WORK INSTRUCTIONS: Retype the records in full, and please keep the pictures out of the copy.

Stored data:

☆ ☆ ☆ ☆

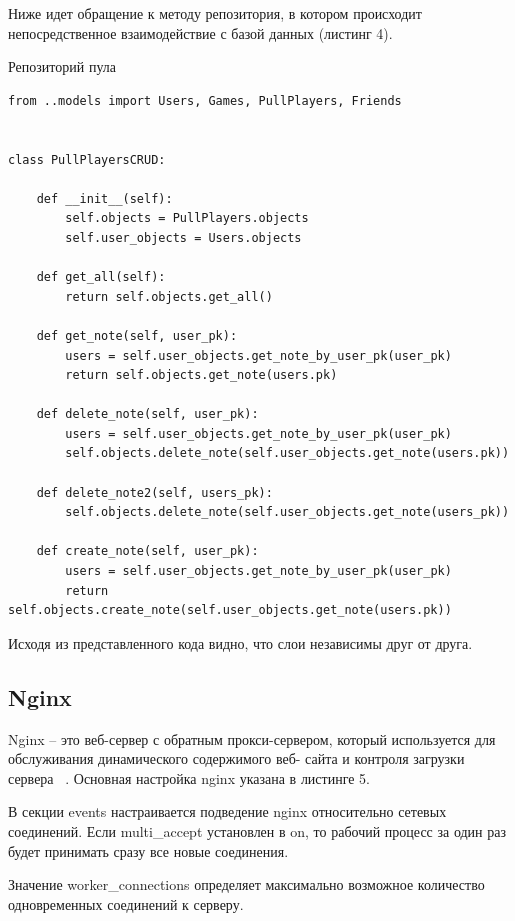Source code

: \documentclass[a4paper,14pt]{extarticle}
\begin{document}
 	\newpage
 
 	Ниже идет обращение к методу репозитория, в котором происходит непосредственное взаимодействие с базой данных (листинг 4).
 	
 	\begin{listing}
 		\caption{Репозиторий пула}
 		\label{code:pull_rep}
 		\begin{verbatim}
from ..models import Users, Games, PullPlayers, Friends


class PullPlayersCRUD:

	def __init__(self):
		self.objects = PullPlayers.objects
		self.user_objects = Users.objects
	
	def get_all(self):
		return self.objects.get_all()
	
	def get_note(self, user_pk):
		users = self.user_objects.get_note_by_user_pk(user_pk)
		return self.objects.get_note(users.pk)
	
	def delete_note(self, user_pk):
		users = self.user_objects.get_note_by_user_pk(user_pk)
		self.objects.delete_note(self.user_objects.get_note(users.pk))
	
	def delete_note2(self, users_pk):
		self.objects.delete_note(self.user_objects.get_note(users_pk))
	
	def create_note(self, user_pk):
		users = self.user_objects.get_note_by_user_pk(user_pk)
		return self.objects.create_note(self.user_objects.get_note(users.pk))
 		\end{verbatim}
 	\end{listing}
 	
 
 	Исходя из представленного кода видно, что слои независимы друг от друга.
 	
 	\subsection{Nginx}
 	
 	Nginx – это веб-сервер с обратным прокси-сервером, который используется для обслуживания динамического содержимого веб- сайта и контроля загрузки сервера ~\cite{nginx}.
 	Основная настройка nginx указана в листинге 5.
 	
 	В секции events настраивается подведение nginx относительно сетевых соединений. Если multi\_accept установлен в on, то рабочий процесс за один раз будет принимать сразу все новые соединения.
 	
 	Значение worker\_connections определяет максимально возможное количество одновременных соединений к серверу.
 	
\end{document}
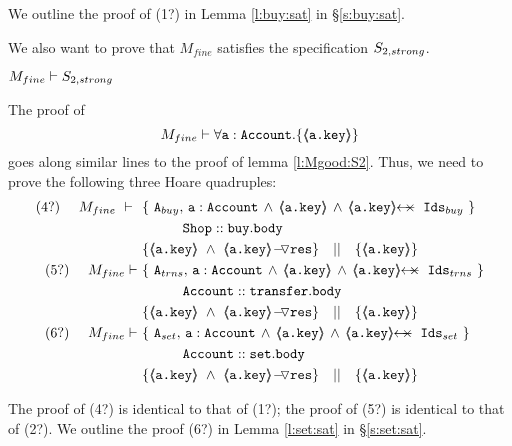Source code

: \begin{proofO}


We outline the proof of (1?) in Lemma \ref{l:buy:sat} in \S \ref{s:buy:sat}.

\end{proofO}

We also want to prove that $M_{fine}$ satisfies the specification $S_{2,strong}$.

\begin{lemma}
\label{l:Mfine:S2}
$M_{fine} \vdash S_{2,strong}$
\end{lemma}
\begin{proofO}
The proof of
$$M_{fine} \vdash \forall {\mbox{\normalfont{\texttt{a}}}:\mbox{\normalfont{\texttt{Account}}}}.{{\{}}{\langle\!\!\langle \mbox{\normalfont{\texttt{\mbox{\normalfont{\texttt{a.key}}}}}} \rangle\!\!\rangle}{{\}}}$$
goes along similar lines to the proof of lemma \ref{l:Mgood:S2}.
Thus, we need to prove the following  three Hoare quadruples: 
 \small
\begin{align*}
\text{(4?)}  \ \ \ \ M_{fine}\ \vdash  \  \ 
		&	\{  \ \Alocals, \, \prg{a}:\prg{Account} \, \wedge\, {\inside{\prg{a.key}}} \, \wedge \, \protectedFrom {\prg{a.key}} {\Ids}  \  \} \\
		& \SPT \prg{Shop}::\prg{buy}.\prg{body}\ \\  
		& \{ {\inside{\prg{a.key}}}\ \wedge\ {\PushASLong {\prg{res}} {\inside{\prg{a.key}}}}  \} \ \ \  || \ \ \ 
		   \{ {\inside{\prg{a.key}}} \}
\\
\text{(5?)}  \ \ \ \ M_{fine} \vdash \ 
		&	\{  \ \Alocalstr, \, \prg{a}:\prg{Account}\, \wedge\,  {\inside{\prg{a.key}}} \, \wedge \, \protectedFrom {\prg{a.key}} {\Idstr}  \  \} \\
		& \SPT \prg{Account}::\prg{transfer}.\prg{body}\ \\  
		& \{ {\inside{\prg{a.key}}}\ \wedge\ {\PushASLong {\prg{res}} {\inside{\prg{a.key}}}}  \} \ \ \  || \ \ \ 
		   \{ {\inside{\prg{a.key}}} \}
\\
\text{(6?)}  \ \ \ \ M_{fine} \vdash \ 
		&	\{  \ \Alocalsset, \, \prg{a}:\prg{Account}\, \wedge\,  {\inside{\prg{a.key}}} \, \wedge \, \protectedFrom {\prg{a.key}} {\Idsset}  \  \} \\
		& \SPT \prg{Account}::\prg{set}.\prg{body}\ \\  
		& \{ {\inside{\prg{a.key}}}\ \wedge\ {\PushASLong {\prg{res}} {\inside{\prg{a.key}}}}  \} \ \ \  || \ \ \ 
		   \{ {\inside{\prg{a.key}}} \}
\end{align*}

 
\normalsize

The proof of (4?) is identical to that of (1?); the proof of (5?) is identical to that of (2?). 
We outline the proof (6?)    in Lemma \ref{l:set:sat} in \S \ref{s:set:sat}.

\end{proofO}



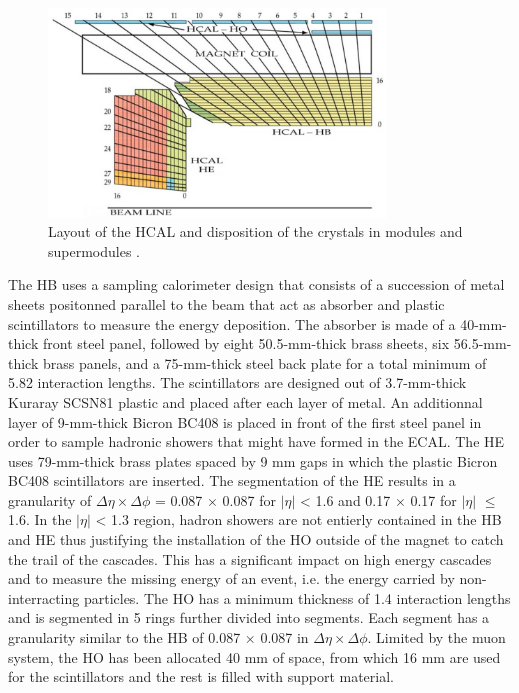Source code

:     \begin{figure}[h!]
      \centering
      \includegraphics[width=0.8\textwidth]{img/I-3-cms/hcal.png}
      \caption{Layout of the HCAL and disposition of the crystals in modules and supermodules \cite{1748-0221-3-08-S08004}.}
      \label{fig:I-3-hcal}
    \end{figure}

    The HB uses a sampling calorimeter design that consists of a succession of metal sheets positonned parallel to the beam that act as absorber and plastic scintillators to measure the energy deposition. The absorber is made of a 40-mm-thick front steel panel, followed by eight 50.5-mm-thick brass sheets, six 56.5-mm-thick brass panels, and a 75-mm-thick steel back plate for a total minimum of 5.82 interaction lengths. The scintillators are designed out of 3.7-mm-thick Kuraray SCSN81 plastic and placed after each layer of metal. An additionnal layer of 9-mm-thick Bicron BC408 is placed in front of the first steel panel in order to sample hadronic showers that might have formed in the ECAL. The HE uses 79-mm-thick brass plates spaced by 9 mm gaps in which the plastic Bicron BC408 scintillators are inserted. The segmentation of the HE results in a granularity of $ \Delta \eta \times \Delta \phi $ = 0.087 $ \times $ 0.087 for $ | \eta | $ < 1.6 and 0.17 $ \times $ 0.17 for $ | \eta | $ $ \le $ 1.6. In the $ | \eta | $ < 1.3 region, hadron showers are not entierly contained in the HB and HE thus justifying the installation of the HO outside of the magnet to catch the trail of the cascades. This has a significant impact on high energy cascades and to measure the missing energy of an event, i.e. the energy carried by non-interracting particles. The HO has a minimum thickness of 1.4 interaction lengths and is segmented in 5 rings further divided into segments. Each segment has a granularity similar to the HB of 0.087 $ \times $ 0.087 in $ \Delta \eta \times \Delta \phi $. Limited by the muon system, the HO has been allocated 40 mm of space, from which 16 mm are used for the scintillators and the rest is filled with support material. \\

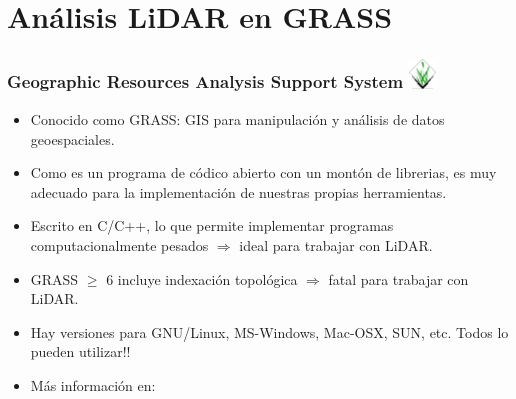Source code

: \section{Análisis LiDAR en GRASS}
\begin{frame}
 \frametitle{Geographic Resources Analysis Support System\hfill 
   \includegraphics[width=0.7cm]{images/grasslogo_transp_big.png}} 
 \begin{itemize}
    \item Conocido como \alert<1>{GRASS}: GIS para manipulación y 
      análisis de datos geoespaciales.
    \item Como es un programa de \alert{códico abierto} con un 
      montón de librerias, es muy adecuado para la implementación 
      de nuestras propias herramientas.
    \item Escrito en C/C++, lo que permite implementar programas 
      computacionalmente pesados $\Rightarrow$ \alert{ideal} 
      para trabajar con LiDAR.
    \item GRASS $\geq$ 6 incluye indexación topológica $\Rightarrow$ 
      \alert{fatal} para trabajar con LiDAR.
    \item Hay versiones para GNU/Linux, MS-Windows, Mac-OSX, SUN, etc. 
      \alert{\textexclamdown\textexclamdown Todos lo pueden utilizar!!}
    \item Más información en:  
  \end{itemize}
\end{frame}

☆ ☆ ☆ ☆

SOLUTION TO THIS PROBLEM:
Source code

: \documentclass[a4paper,14pt]{extarticle}
\begin{document}
 	\newpage
 
 	Ниже идет обращение к методу репозитория, в котором происходит непосредственное взаимодействие с базой данных (листинг 4).
 	
 	\begin{listing}
 		\caption{Репозиторий пула}
 		\label{code:pull_rep}
 		\begin{verbatim}
from ..models import Users, Games, PullPlayers, Friends


class PullPlayersCRUD:

	def __init__(self):
		self.objects = PullPlayers.objects
		self.user_objects = Users.objects
	
	def get_all(self):
		return self.objects.get_all()
	
	def get_note(self, user_pk):
		users = self.user_objects.get_note_by_user_pk(user_pk)
		return self.objects.get_note(users.pk)
	
	def delete_note(self, user_pk):
		users = self.user_objects.get_note_by_user_pk(user_pk)
		self.objects.delete_note(self.user_objects.get_note(users.pk))
	
	def delete_note2(self, users_pk):
		self.objects.delete_note(self.user_objects.get_note(users_pk))
	
	def create_note(self, user_pk):
		users = self.user_objects.get_note_by_user_pk(user_pk)
		return self.objects.create_note(self.user_objects.get_note(users.pk))
 		\end{verbatim}
 	\end{listing}
 	
 
 	Исходя из представленного кода видно, что слои независимы друг от друга.
 	
 	\subsection{Nginx}
 	
 	Nginx – это веб-сервер с обратным прокси-сервером, который используется для обслуживания динамического содержимого веб- сайта и контроля загрузки сервера ~\cite{nginx}.
 	Основная настройка nginx указана в листинге 5.
 	
 	В секции events настраивается подведение nginx относительно сетевых соединений. Если multi\_accept установлен в on, то рабочий процесс за один раз будет принимать сразу все новые соединения.
 	
 	Значение worker\_connections определяет максимально возможное количество одновременных соединений к серверу.
 	
\end{document}
Source code

: \begin{proofO}


We outline the proof of (1?) in Lemma \ref{l:buy:sat} in \S \ref{s:buy:sat}.

\end{proofO}

We also want to prove that $M_{fine}$ satisfies the specification $S_{2,strong}$.

\begin{lemma}
\label{l:Mfine:S2}
$M_{fine} \vdash S_{2,strong}$
\end{lemma}
\begin{proofO}
The proof of
$$M_{fine} \vdash \forall {\mbox{\normalfont{\texttt{a}}}:\mbox{\normalfont{\texttt{Account}}}}.{{\{}}{\langle\!\!\langle \mbox{\normalfont{\texttt{\mbox{\normalfont{\texttt{a.key}}}}}} \rangle\!\!\rangle}{{\}}}$$
goes along similar lines to the proof of lemma \ref{l:Mgood:S2}.
Thus, we need to prove the following  three Hoare quadruples: 
 \small
\begin{align*}
\text{(4?)}  \ \ \ \ M_{fine}\ \vdash  \  \ 
		&	\{  \ \Alocals, \, \prg{a}:\prg{Account} \, \wedge\, {\inside{\prg{a.key}}} \, \wedge \, \protectedFrom {\prg{a.key}} {\Ids}  \  \} \\
		& \SPT \prg{Shop}::\prg{buy}.\prg{body}\ \\  
		& \{ {\inside{\prg{a.key}}}\ \wedge\ {\PushASLong {\prg{res}} {\inside{\prg{a.key}}}}  \} \ \ \  || \ \ \ 
		   \{ {\inside{\prg{a.key}}} \}
\\
\text{(5?)}  \ \ \ \ M_{fine} \vdash \ 
		&	\{  \ \Alocalstr, \, \prg{a}:\prg{Account}\, \wedge\,  {\inside{\prg{a.key}}} \, \wedge \, \protectedFrom {\prg{a.key}} {\Idstr}  \  \} \\
		& \SPT \prg{Account}::\prg{transfer}.\prg{body}\ \\  
		& \{ {\inside{\prg{a.key}}}\ \wedge\ {\PushASLong {\prg{res}} {\inside{\prg{a.key}}}}  \} \ \ \  || \ \ \ 
		   \{ {\inside{\prg{a.key}}} \}
\\
\text{(6?)}  \ \ \ \ M_{fine} \vdash \ 
		&	\{  \ \Alocalsset, \, \prg{a}:\prg{Account}\, \wedge\,  {\inside{\prg{a.key}}} \, \wedge \, \protectedFrom {\prg{a.key}} {\Idsset}  \  \} \\
		& \SPT \prg{Account}::\prg{set}.\prg{body}\ \\  
		& \{ {\inside{\prg{a.key}}}\ \wedge\ {\PushASLong {\prg{res}} {\inside{\prg{a.key}}}}  \} \ \ \  || \ \ \ 
		   \{ {\inside{\prg{a.key}}} \}
\end{align*}

 
\normalsize

The proof of (4?) is identical to that of (1?); the proof of (5?) is identical to that of (2?). 
We outline the proof (6?)    in Lemma \ref{l:set:sat} in \S \ref{s:set:sat}.

\end{proofO}



Source code

:     \begin{figure}[h!]
      \centering
      \includegraphics[width=0.8\textwidth]{img/I-3-cms/hcal.png}
      \caption{Layout of the HCAL and disposition of the crystals in modules and supermodules \cite{1748-0221-3-08-S08004}.}
      \label{fig:I-3-hcal}
    \end{figure}

    The HB uses a sampling calorimeter design that consists of a succession of metal sheets positonned parallel to the beam that act as absorber and plastic scintillators to measure the energy deposition. The absorber is made of a 40-mm-thick front steel panel, followed by eight 50.5-mm-thick brass sheets, six 56.5-mm-thick brass panels, and a 75-mm-thick steel back plate for a total minimum of 5.82 interaction lengths. The scintillators are designed out of 3.7-mm-thick Kuraray SCSN81 plastic and placed after each layer of metal. An additionnal layer of 9-mm-thick Bicron BC408 is placed in front of the first steel panel in order to sample hadronic showers that might have formed in the ECAL. The HE uses 79-mm-thick brass plates spaced by 9 mm gaps in which the plastic Bicron BC408 scintillators are inserted. The segmentation of the HE results in a granularity of $ \Delta \eta \times \Delta \phi $ = 0.087 $ \times $ 0.087 for $ | \eta | $ < 1.6 and 0.17 $ \times $ 0.17 for $ | \eta | $ $ \le $ 1.6. In the $ | \eta | $ < 1.3 region, hadron showers are not entierly contained in the HB and HE thus justifying the installation of the HO outside of the magnet to catch the trail of the cascades. This has a significant impact on high energy cascades and to measure the missing energy of an event, i.e. the energy carried by non-interracting particles. The HO has a minimum thickness of 1.4 interaction lengths and is segmented in 5 rings further divided into segments. Each segment has a granularity similar to the HB of 0.087 $ \times $ 0.087 in $ \Delta \eta \times \Delta \phi $. Limited by the muon system, the HO has been allocated 40 mm of space, from which 16 mm are used for the scintillators and the rest is filled with support material. \\

Source code

: \section{Análisis LiDAR en GRASS}
\begin{frame}
 \frametitle{Geographic Resources Analysis Support System\hfill 
   \includegraphics[width=0.7cm]{images/grasslogo_transp_big.png}} 
 \begin{itemize}
    \item Conocido como \alert<1>{GRASS}: GIS para manipulación y 
      análisis de datos geoespaciales.
    \item Como es un programa de \alert{códico abierto} con un 
      montón de librerias, es muy adecuado para la implementación 
      de nuestras propias herramientas.
    \item Escrito en C/C++, lo que permite implementar programas 
      computacionalmente pesados $\Rightarrow$ \alert{ideal} 
      para trabajar con LiDAR.
    \item GRASS $\geq$ 6 incluye indexación topológica $\Rightarrow$ 
      \alert{fatal} para trabajar con LiDAR.
    \item Hay versiones para GNU/Linux, MS-Windows, Mac-OSX, SUN, etc. 
      \alert{\textexclamdown\textexclamdown Todos lo pueden utilizar!!}
    \item Más información en:  
  \end{itemize}
\end{frame}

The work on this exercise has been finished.